» Brief:
Using the records below, filter out every line that lacks "between" and copy the rest.

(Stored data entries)
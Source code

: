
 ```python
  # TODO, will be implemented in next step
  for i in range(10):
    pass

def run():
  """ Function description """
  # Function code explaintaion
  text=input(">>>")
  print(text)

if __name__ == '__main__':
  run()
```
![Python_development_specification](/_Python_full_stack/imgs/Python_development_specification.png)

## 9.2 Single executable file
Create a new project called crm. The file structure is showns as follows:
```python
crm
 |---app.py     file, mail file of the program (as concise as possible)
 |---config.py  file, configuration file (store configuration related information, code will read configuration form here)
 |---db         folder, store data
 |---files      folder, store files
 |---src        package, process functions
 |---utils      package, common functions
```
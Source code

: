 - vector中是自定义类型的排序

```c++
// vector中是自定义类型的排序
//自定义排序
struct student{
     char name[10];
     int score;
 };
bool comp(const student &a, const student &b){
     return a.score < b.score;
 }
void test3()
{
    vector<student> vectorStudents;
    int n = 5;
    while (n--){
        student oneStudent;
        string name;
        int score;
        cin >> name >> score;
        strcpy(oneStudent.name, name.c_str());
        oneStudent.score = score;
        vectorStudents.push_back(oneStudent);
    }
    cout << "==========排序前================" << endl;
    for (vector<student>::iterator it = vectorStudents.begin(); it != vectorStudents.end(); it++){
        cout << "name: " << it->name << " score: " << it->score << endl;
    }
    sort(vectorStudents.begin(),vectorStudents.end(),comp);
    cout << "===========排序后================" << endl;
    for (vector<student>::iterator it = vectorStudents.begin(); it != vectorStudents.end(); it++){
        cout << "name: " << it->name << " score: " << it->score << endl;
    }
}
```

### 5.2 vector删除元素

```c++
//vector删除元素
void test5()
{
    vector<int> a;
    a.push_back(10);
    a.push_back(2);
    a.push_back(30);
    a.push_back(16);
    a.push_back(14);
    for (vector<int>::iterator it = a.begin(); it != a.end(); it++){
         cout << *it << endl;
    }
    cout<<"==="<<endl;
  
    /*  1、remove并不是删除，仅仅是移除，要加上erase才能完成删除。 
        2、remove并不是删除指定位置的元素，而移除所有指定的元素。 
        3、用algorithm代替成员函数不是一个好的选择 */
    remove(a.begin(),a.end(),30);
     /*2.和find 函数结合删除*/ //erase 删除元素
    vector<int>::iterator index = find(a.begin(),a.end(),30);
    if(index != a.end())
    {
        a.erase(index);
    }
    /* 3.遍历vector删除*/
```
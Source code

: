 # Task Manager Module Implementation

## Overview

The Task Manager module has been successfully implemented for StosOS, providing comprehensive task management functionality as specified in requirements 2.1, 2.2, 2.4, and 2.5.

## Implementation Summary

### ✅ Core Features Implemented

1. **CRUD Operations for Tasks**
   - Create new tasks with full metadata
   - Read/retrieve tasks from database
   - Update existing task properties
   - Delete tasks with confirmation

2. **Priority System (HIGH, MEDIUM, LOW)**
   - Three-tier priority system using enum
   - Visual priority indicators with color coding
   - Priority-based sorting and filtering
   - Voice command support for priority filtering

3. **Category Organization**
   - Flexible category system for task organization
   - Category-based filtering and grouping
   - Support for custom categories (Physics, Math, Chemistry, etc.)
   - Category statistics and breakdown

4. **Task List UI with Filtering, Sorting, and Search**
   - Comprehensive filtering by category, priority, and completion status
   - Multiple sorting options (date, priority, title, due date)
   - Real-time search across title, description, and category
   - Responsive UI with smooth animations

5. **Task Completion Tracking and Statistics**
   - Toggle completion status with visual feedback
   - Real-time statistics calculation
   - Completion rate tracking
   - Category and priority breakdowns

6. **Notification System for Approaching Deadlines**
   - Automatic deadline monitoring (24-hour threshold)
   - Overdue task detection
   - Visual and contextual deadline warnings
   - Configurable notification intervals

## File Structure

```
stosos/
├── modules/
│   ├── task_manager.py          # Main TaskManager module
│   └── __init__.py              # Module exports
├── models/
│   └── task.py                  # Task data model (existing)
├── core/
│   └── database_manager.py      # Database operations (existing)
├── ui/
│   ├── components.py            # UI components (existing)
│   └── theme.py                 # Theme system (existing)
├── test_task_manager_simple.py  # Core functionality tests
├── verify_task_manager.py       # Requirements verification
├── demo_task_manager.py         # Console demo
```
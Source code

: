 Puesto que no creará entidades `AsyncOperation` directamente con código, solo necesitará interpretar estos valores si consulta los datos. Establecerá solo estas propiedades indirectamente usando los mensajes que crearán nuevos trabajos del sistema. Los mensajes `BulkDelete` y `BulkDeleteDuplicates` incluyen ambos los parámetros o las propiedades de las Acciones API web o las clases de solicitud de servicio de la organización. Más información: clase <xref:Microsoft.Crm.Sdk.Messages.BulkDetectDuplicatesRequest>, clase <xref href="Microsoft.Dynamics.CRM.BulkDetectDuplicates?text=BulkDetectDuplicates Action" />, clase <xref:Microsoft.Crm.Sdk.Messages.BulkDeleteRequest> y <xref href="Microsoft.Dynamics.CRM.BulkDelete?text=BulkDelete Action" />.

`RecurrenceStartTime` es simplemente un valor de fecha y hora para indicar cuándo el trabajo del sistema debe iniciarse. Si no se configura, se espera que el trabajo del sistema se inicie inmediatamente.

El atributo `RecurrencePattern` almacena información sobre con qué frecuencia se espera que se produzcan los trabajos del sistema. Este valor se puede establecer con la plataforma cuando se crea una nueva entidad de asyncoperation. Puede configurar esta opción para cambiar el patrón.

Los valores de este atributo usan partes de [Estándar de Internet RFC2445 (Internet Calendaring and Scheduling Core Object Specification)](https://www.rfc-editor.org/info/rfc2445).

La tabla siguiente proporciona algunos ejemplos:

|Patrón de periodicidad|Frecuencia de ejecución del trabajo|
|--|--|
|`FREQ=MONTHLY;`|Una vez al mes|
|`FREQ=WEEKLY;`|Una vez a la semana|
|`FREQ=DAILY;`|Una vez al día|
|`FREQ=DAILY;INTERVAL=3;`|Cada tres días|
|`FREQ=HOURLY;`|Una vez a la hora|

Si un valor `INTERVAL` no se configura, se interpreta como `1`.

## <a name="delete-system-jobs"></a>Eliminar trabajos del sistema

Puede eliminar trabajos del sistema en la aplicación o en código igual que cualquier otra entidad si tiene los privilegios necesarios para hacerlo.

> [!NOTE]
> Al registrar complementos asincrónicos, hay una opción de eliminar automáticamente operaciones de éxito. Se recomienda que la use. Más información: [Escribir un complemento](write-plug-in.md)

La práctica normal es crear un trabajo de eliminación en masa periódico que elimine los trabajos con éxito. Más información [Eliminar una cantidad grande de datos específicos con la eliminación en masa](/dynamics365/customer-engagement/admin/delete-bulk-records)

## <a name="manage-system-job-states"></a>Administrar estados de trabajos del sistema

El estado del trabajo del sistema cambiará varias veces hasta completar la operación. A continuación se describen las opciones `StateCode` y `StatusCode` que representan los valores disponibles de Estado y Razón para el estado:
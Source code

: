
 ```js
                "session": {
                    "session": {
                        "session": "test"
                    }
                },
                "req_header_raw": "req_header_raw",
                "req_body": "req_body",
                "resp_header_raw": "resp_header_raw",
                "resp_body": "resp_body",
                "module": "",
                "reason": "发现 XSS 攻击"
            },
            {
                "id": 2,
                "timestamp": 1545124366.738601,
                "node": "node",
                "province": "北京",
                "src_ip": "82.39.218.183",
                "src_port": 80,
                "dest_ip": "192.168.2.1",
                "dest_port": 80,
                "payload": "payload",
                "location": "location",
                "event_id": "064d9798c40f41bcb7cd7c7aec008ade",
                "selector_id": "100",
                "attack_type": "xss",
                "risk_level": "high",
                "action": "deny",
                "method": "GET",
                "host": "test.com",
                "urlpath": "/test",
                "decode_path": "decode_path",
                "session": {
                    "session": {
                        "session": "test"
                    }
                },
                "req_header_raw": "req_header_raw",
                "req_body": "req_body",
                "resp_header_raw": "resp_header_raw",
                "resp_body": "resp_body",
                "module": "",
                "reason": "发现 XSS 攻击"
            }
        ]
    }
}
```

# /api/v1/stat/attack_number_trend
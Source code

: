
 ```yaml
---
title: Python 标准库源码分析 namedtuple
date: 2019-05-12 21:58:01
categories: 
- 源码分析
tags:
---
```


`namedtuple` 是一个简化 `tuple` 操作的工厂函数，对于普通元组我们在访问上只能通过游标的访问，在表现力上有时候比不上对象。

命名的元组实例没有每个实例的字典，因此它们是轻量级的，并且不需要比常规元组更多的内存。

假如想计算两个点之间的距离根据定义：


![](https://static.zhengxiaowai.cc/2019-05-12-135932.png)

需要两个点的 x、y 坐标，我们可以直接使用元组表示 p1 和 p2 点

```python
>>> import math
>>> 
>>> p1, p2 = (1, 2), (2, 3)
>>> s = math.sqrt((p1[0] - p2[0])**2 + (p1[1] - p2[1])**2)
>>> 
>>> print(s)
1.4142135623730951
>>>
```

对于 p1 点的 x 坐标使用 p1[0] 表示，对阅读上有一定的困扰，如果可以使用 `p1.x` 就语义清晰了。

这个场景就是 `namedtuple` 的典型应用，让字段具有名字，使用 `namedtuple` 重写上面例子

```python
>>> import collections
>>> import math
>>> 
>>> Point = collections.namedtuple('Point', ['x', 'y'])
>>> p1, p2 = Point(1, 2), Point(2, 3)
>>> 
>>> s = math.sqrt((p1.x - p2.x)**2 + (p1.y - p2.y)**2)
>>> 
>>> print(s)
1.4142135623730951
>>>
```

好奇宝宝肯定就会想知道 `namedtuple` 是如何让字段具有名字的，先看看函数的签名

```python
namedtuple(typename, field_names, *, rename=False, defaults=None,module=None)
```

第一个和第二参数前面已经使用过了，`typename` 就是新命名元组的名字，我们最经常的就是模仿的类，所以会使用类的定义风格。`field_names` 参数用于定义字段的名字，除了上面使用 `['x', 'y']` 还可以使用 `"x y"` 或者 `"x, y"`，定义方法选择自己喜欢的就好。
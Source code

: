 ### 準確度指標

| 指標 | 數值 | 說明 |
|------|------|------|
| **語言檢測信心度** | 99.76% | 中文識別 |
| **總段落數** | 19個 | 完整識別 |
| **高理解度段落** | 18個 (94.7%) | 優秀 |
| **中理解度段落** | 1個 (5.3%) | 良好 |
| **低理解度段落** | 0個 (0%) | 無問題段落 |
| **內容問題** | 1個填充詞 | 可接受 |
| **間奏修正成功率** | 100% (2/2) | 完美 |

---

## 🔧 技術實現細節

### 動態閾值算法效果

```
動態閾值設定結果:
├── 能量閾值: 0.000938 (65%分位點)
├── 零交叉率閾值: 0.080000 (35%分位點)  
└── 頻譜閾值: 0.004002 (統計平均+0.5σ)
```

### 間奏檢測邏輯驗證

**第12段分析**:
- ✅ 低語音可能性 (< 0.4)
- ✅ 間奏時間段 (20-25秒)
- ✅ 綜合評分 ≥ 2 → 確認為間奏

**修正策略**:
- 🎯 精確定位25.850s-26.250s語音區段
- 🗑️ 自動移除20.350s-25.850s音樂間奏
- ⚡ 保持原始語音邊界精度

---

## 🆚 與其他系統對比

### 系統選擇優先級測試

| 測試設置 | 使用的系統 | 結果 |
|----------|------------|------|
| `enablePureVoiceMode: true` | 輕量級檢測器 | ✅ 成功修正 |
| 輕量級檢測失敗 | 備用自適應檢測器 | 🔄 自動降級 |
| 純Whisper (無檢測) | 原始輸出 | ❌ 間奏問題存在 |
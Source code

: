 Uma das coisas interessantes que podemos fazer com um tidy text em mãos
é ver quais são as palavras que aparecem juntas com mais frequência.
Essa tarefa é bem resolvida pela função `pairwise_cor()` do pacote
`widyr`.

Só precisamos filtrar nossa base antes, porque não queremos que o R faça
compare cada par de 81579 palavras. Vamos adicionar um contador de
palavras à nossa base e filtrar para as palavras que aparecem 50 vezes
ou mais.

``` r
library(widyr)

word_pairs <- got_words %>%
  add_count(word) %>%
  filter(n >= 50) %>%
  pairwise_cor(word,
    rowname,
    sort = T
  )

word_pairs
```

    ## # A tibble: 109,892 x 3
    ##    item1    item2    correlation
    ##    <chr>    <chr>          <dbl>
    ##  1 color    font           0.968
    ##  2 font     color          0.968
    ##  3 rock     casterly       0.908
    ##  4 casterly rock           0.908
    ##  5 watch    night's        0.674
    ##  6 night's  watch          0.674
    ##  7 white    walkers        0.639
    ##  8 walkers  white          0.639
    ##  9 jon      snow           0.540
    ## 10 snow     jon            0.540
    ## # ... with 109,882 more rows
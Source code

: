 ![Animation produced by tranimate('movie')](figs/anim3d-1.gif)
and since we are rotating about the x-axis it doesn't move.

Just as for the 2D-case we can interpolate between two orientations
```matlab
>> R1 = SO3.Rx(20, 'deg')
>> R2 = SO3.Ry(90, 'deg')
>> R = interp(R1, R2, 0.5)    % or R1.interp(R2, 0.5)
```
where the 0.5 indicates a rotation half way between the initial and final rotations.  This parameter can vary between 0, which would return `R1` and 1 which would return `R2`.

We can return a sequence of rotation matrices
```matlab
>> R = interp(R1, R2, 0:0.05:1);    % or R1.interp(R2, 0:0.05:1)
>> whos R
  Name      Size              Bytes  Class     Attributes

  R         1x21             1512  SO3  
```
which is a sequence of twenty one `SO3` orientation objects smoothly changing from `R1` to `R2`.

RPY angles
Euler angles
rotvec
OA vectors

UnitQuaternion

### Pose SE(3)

» Your solution:
Just as for the 2D-case we can interpolate between two orientations
where the 0.5 indicates a rotation half way between the initial and final rotations.  This parameter can vary between 0, which would return `R1` and 1 which would return `R2`.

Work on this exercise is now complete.